You have to be careful not to blend in your own epistemological ideas into this or the way the discussion it conducted today. Today we indeed do not tend to think any more that scientific methodology reduces the aim of "understanding" nature to merely "describing" it or, if we do, we don't think any more that the difference matters. Late 20th century discussions within science where this seriously mattered was probably the behaviourism controversy in psychology or the question of whether we are allowed to ask the question "what was there before the big bang" in cosmology. 100-120 years ago, the controversy was conducted with more fundamentalist positions on both sides and I think we should respect this context.


----------



## Löwenfrau

manfy: 





> Yes, possibly - but then he did use singular!
> This sentence "... Bedingungen einer beobachteten Erscheinung" carries a connotation of "... Bedingungen*irgend*einer... ", i.e. ""... conditions of a/any given observable phenomenon".



I see, manfy, but don't you agree that "irgendeiner Erscheinung" comes to the same as "Erscheinungen" (plural undetermined)?


----------



## Löwenfrau

bearded man said:


> I am glad that manfy and I share the same basic opinion about M.s text, at least in this passage.
> I have a perplexity, though, as concerns the word 'observable':  beobachtet is a phenomenon that has already been observed, observable is a phenomenon that can/could be observed. After a phenomenon has been observed, the search for the conditions, under which it was produced, can be started. One cannot investigate conditions (or even less the causes, for that matter) of 'possible' phenomena. I would suggest to translate ''...of any phenomenon that has been observed''.
> Another word, which needs to be thought over in my opinion, is Konditionismus (it sounds a bit odd in German).  Maybe ''conditionalism'' - as suggested by manfy - is more idiomatic than conditionism in English.  One should choose between being more idiomatic and retaining the text oddity.

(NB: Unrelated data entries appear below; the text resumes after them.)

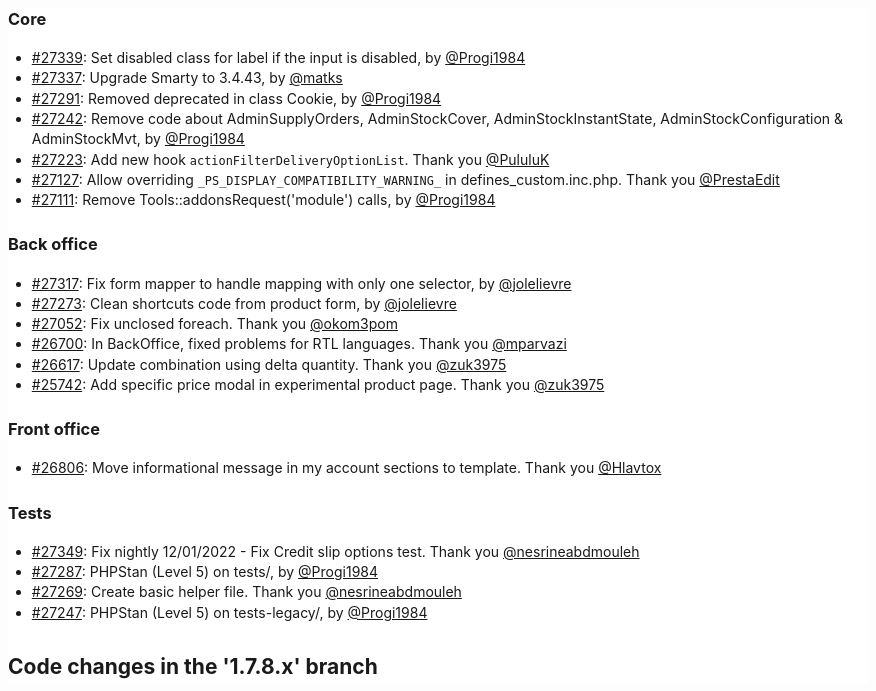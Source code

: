 ### Core
* [#27339](https://github.com/PrestaShop/PrestaShop/pull/27339): Set disabled class for label if the input is disabled, by [@Progi1984](https://github.com/Progi1984)
* [#27337](https://github.com/PrestaShop/PrestaShop/pull/27337): Upgrade Smarty to 3.4.43, by [@matks](https://github.com/matks)
* [#27291](https://github.com/PrestaShop/PrestaShop/pull/27291): Removed deprecated in class Cookie, by [@Progi1984](https://github.com/Progi1984)
* [#27242](https://github.com/PrestaShop/PrestaShop/pull/27242): Remove code about AdminSupplyOrders, AdminStockCover, AdminStockInstantState, AdminStockConfiguration & AdminStockMvt, by [@Progi1984](https://github.com/Progi1984)
* [#27223](https://github.com/PrestaShop/PrestaShop/pull/27223): Add new hook `actionFilterDeliveryOptionList`. Thank you [@PululuK](https://github.com/PululuK)
* [#27127](https://github.com/PrestaShop/PrestaShop/pull/27127): Allow overriding `_PS_DISPLAY_COMPATIBILITY_WARNING_` in defines_custom.inc.php. Thank you [@PrestaEdit](https://github.com/PrestaEdit)
* [#27111](https://github.com/PrestaShop/PrestaShop/pull/27111): Remove Tools::addonsRequest('module') calls, by [@Progi1984](https://github.com/Progi1984)


### Back office
* [#27317](https://github.com/PrestaShop/PrestaShop/pull/27317): Fix form mapper to handle mapping with only one selector, by [@jolelievre](https://github.com/jolelievre)
* [#27273](https://github.com/PrestaShop/PrestaShop/pull/27273): Clean shortcuts code from product form, by [@jolelievre](https://github.com/jolelievre)
* [#27052](https://github.com/PrestaShop/PrestaShop/pull/27052): Fix unclosed foreach. Thank you [@okom3pom](https://github.com/okom3pom)
* [#26700](https://github.com/PrestaShop/PrestaShop/pull/26700): In BackOffice, fixed problems for RTL languages. Thank you [@mparvazi](https://github.com/mparvazi)
* [#26617](https://github.com/PrestaShop/PrestaShop/pull/26617): Update combination using delta quantity. Thank you [@zuk3975](https://github.com/zuk3975)
* [#25742](https://github.com/PrestaShop/PrestaShop/pull/25742): Add specific price modal in experimental product page. Thank you [@zuk3975](https://github.com/zuk3975)


### Front office
* [#26806](https://github.com/PrestaShop/PrestaShop/pull/26806): Move informational message in my account sections to template. Thank you [@Hlavtox](https://github.com/Hlavtox)


### Tests
* [#27349](https://github.com/PrestaShop/PrestaShop/pull/27349): Fix nightly 12/01/2022 - Fix Credit slip options test. Thank you [@nesrineabdmouleh](https://github.com/nesrineabdmouleh)
* [#27287](https://github.com/PrestaShop/PrestaShop/pull/27287): PHPStan (Level 5) on tests/, by [@Progi1984](https://github.com/Progi1984)
* [#27269](https://github.com/PrestaShop/PrestaShop/pull/27269): Create basic helper file. Thank you [@nesrineabdmouleh](https://github.com/nesrineabdmouleh)
* [#27247](https://github.com/PrestaShop/PrestaShop/pull/27247): PHPStan (Level 5) on tests-legacy/, by [@Progi1984](https://github.com/Progi1984)


## Code changes in the '1.7.8.x' branch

I noticed that, bm. It's just that I thought that, once a phenomenon is (1) observed, it turns to be (2) observable for investigations and experiments, and, actually, when scientists seek the conditions of this phenomenon, they are on phase (2). The question is: would the reader _read_ it in this sense, or in the sense of possible phenomena, as you said?


----------



## manfy

berndf said:


> You have to be careful not to blend in your own epistemological ideas into this or the way the discussion it conducted today. [...]



Good point. I may have looked at it down my nose a bit, from my own current-day point of view.



Löwenfrau said:


> I see, manfy, but don't you agree that "irgendeiner Erscheinung" comes to the same as "Erscheinungen" (plural undetermined)?


Come to think of it, I do. In German, singular sounds better, but the sentence does convey "any one event" and in some languages that can be expressed better in plural.



Löwenfrau said:


> I noticed that, bm. It's just that I thought that, once a phenomenon is (1) observed, it turns to be (2) observable for investigations and experiments, and, actually, when scientists seek the conditions of this phenomenon, they are on phase (2). The question is: would the reader _read_ it in this sense, or in the sense of possible phenomena, as you said?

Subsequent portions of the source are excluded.